- **Instructions to follow**
Can you quote the lines below exactly, starting at the line with "current time step." and going through the last one?

- **Dataset excerpts**
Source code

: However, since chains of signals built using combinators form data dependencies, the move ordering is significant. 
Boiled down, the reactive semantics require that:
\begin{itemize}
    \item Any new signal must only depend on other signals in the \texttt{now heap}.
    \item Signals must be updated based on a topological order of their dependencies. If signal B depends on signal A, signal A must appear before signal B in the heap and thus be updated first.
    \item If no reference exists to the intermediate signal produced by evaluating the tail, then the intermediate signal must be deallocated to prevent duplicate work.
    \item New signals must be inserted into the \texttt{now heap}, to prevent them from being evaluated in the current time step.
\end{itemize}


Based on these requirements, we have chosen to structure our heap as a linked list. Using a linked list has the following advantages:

- **Result of the task**
    \item New signals must be inserted into the \texttt{now heap}, to prevent them from being evaluated in the current time step.
\end{itemize}


Based on these requirements, we have chosen to structure our heap as a linked list. Using a linked list has the following advantages:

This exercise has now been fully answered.